The Vatican absolutely had the right to declare it would continue to deny blessings to same-sex marriages. The logic is simple: the Bible specifically addresses that marriage is between a man and woman and that homosexuality is a sin. In the Vatican's rightful argument, it stated that 'God cannot bless sin' and has previously said that according to its beliefs and teachings, 'same-sex marriages are not part of God's plan for families and raising children.'
However, the recent declaration is not spiteful towards those in same-sex relationships or marriages; as Pope Francis noted, gay individuals are still 'children of God' who may be blessed overall. He also acknowledged legal civil unions, even if such is considered sinful according to the Catholic religion. This is important in recognizing that the Catholic church has been surprisingly accepting of the issue but will continue to stick to its convictions. The Pope has also provided past commentary that he approves of gay couples being able to raise a family.

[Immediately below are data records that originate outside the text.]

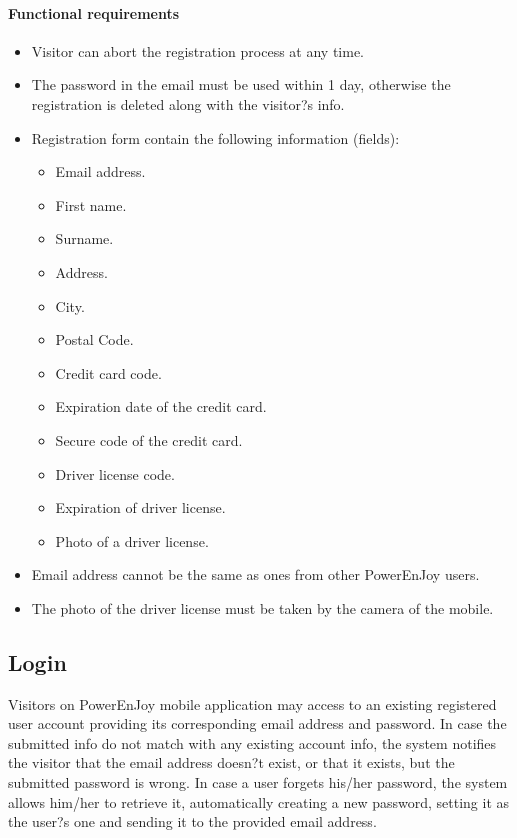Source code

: \paragraph{Functional requirements }
\begin{itemize}
	\item Visitor can abort the registration process at any time.
	\item The password in the email must be used within 1 day, otherwise the registration is deleted along with the visitor?s info.
	\item Registration form contain the following information (fields):
	\begin{itemize}
		\item Email address.
		\item First name.
		\item Surname.
		\item Address.
		\item City.
		\item Postal Code.
		\item Credit card code.
		\item Expiration date of the credit card.
		\item Secure code of the credit card.
		\item Driver license code.
		\item Expiration of driver license.
		\item Photo of a driver license.
	\end{itemize}
	\item Email address cannot be the same as ones from other PowerEnJoy users.
	\item The photo of the driver license must be taken by the camera of the mobile.
\end{itemize}

\subsection{Login}
Visitors on PowerEnJoy mobile application may access to an existing registered user account providing its corresponding email address and password. In case the submitted info do not match with any existing account info, the system notifies the visitor that the email address doesn?t exist, or that it exists, but the submitted password is wrong. In case a user forgets his/her password, the system allows him/her to retrieve it, automatically creating a new password, setting it as the user?s one and sending it to the provided email address.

The Vatican's announcement was also rightful in its necessity. Pope Francis has been one of the most LGBTQ+ friendly popes to date, which is refreshing in that he's acting on another Biblical perspective that God is the ultimate judge; likewise, it reminds human sinners not to judge others to the point of condemnation without pointing them to Jesus' saving grace or acknowledging their own sin. However, clarification was perhaps necessary for preserving the ideologies of the faith. It also provides closure, as the Vatican has now made itself abundantly clear on keeping its historic stance on the heavily debated topic. Plus, it is not wrong or hypocritical for Christians to stand by historical tenants their religion explicitly upholds and condemns.

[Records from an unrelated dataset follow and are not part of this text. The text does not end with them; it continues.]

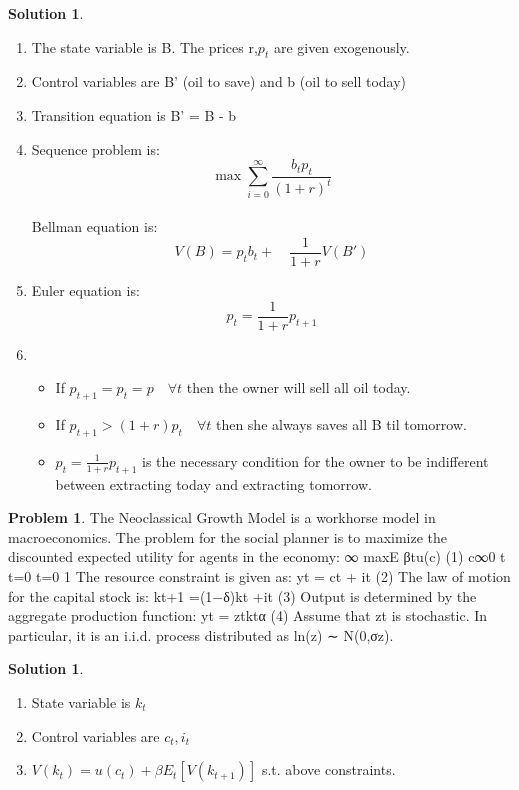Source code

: \documentclass[letterpaper,12pt]{article}
\theoremstyle{definition}
\newtheorem{problem}[theorem]{Problem}
\newtheorem{solution}[theorem]{Solution}
\begin{document}
\begin{solution} ~\\
  \begin{enumerate}
  \item The state variable is B. The prices r,$p_t$ are given exogenously.
  \item Control variables are B' (oil to save) and b (oil to sell today)
  \item Transition equation is B' = B - b
  \item Sequence problem is: \[ \max \sum_{i=0}^\infty \frac{b_tp_t}{(1+r)^t} \] \\
  Bellman equation is:
  \[ V(B) = p_tb_t + \quad \frac{1}{1+r} V(B')\]
  \item Euler equation is: \[ p_t = \frac{1}{1+r}p_{t+1}
  \]
  \item
  \begin{itemize}
    \item If $p_{t+1}=p_t=p \quad \forall t$ then the owner will sell all oil today.
    \item If $p_{t+1} > (1+r) p_t \quad \forall t$ then she always saves all B til tomorrow.
    \item $p_t = \frac{1}{1+r}p_{t+1}$ is the necessary condition for the owner to be indifferent between extracting today and extracting tomorrow.
  \end{itemize}
  \end{enumerate}
\end{solution}

\begin{problem}
The Neoclassical Growth Model is a workhorse model in macroeconomics. The problem for the social planner is to maximize the discounted expected utility for agents in the economy:
∞
 maxE  βtu(c) (1) {c}∞0 t
t=0 t=0 1
The resource constraint is given as:
yt = ct + it (2) The law of motion for the capital stock is:
kt+1 =(1−δ)kt +it (3) Output is determined by the aggregate production function:
yt = ztktα (4) Assume that zt is stochastic. In particular, it is an i.i.d. process distributed as ln(z) ∼
N(0,σz).
\end{problem}

\begin{solution} ~\\
\begin{enumerate}
\item State variable is $k_t$
\item Control variables are $c_t,i_t$
\item $V(k_t) = u(c_t) + \beta E_t[V(k_{t+1})]$ s.t. above constraints.
\end{enumerate}
\end{solution}
\end{document}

Love is love, and there is no difference between celebrating homosexual love and homosexual marriages. According to NPR, the Vatican said, 'its declaration is not meant to be 'unjust discrimination.'' However, this is discrimination, and it certainly is unjust considering, as the Vatican also claimed it wants Catholics 'to welcome with respect and sensitivity persons with homosexual inclinations.' How can Catholics be expected to respect LGBTQ+ people when their relationships and marriages aren't even respected or recognized by their religion?

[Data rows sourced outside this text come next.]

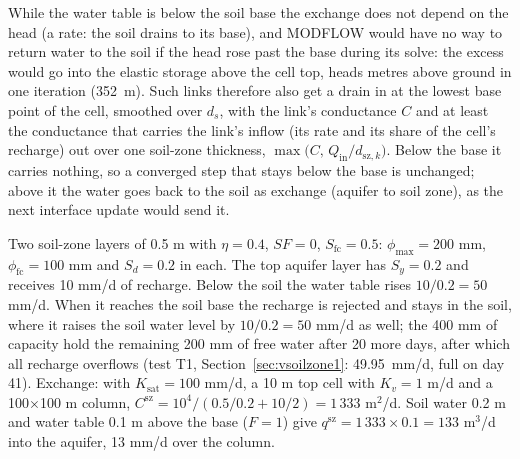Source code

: While the water table is below the soil base the exchange does not depend on the head (a rate: the soil drains to its
base), and MODFLOW would have no way to return water to the soil if the head rose past the base during its solve: the
excess would go into the elastic storage above the cell top, heads metres above ground in one iteration (352~m). Such links therefore also get a drain in  at the lowest base point of the cell, smoothed
over $d_s$, with the link's conductance $C$ and at least the conductance that carries the link's inflow (its rate and
its share of the cell's recharge) out over one soil-zone thickness, $\max\big(C,\,Q_{\mathrm{in}}/d_{\mathrm{sz},k}\big)$. Below the
base it carries nothing, so a converged step that stays below the base is unchanged; above it the water goes back to
the soil as exchange (aquifer to soil zone), as the next interface update would send it.

\begin{example}
Two soil-zone layers of 0.5 m with $\eta=0.4$, $\mathit{SF}=0$, $S_{\mathrm{fc}}=0.5$: $\phi_{\max}=200$ mm, $\phi_{\mathrm{fc}}=100$ mm and
$S_d=0.2$ in each. The top aquifer layer has $S_y=0.2$ and receives 10 mm/d of recharge. Below the soil the water table
rises $10/0.2=50$ mm/d. When it reaches the soil base the recharge is rejected and stays in the soil, where it raises
the soil water level by $10/0.2=50$ mm/d as well; the 400 mm of capacity hold the remaining 200 mm of free water after 20
more days, after which all recharge overflows (test T1, Section~\ref{sec:vsoilzone1}: 49.95~mm/d, full on day 41). Exchange: with
$K_{\mathrm{sat}}=100$ mm/d, a 10 m top cell with $K_v=1$ m/d and a 100$\times$100 m column,
$C^{\mathrm{sz}}=10^4/(0.5/0.2+10/2)=1\,333$ m$^2$/d. Soil water 0.2 m and water table 0.1 m above the base ($F=1$) give
$q^{\mathrm{sz}}=1\,333\times0.1=133$ m$^3$/d into the aquifer, 13 mm/d over the column.
\end{example}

Even if it did make sense for Catholics to be told to respect people whose marriages aren't recognized by their religion, it's hypocritical of the Vatican to claim they can't recognize same-sex marriage because it is 'not part of God's plan for families and raising children.' In Francesco, a documentary on Pope Francis' life, he is quoted saying, 'Homosexuals have a right to be a part of the family [. . .] They're children of God and have a right to a family. Nobody should be thrown out or be made miserable because of it.' Not being permitted to have their marriage blessed by their church certainly will make people feel miserable and excluded from 'the family.'
Over the last decade, there has been an especially strong shift towards the acceptance of homosexuality in most societies and cultures. As one of the oldest religions, it may be time for Catholicism to progress in the direction that most of the world is headed. Perhaps the Catholic Church should consider progressing and modernizing their views rather than condemning loving marriages and refusing to bless them.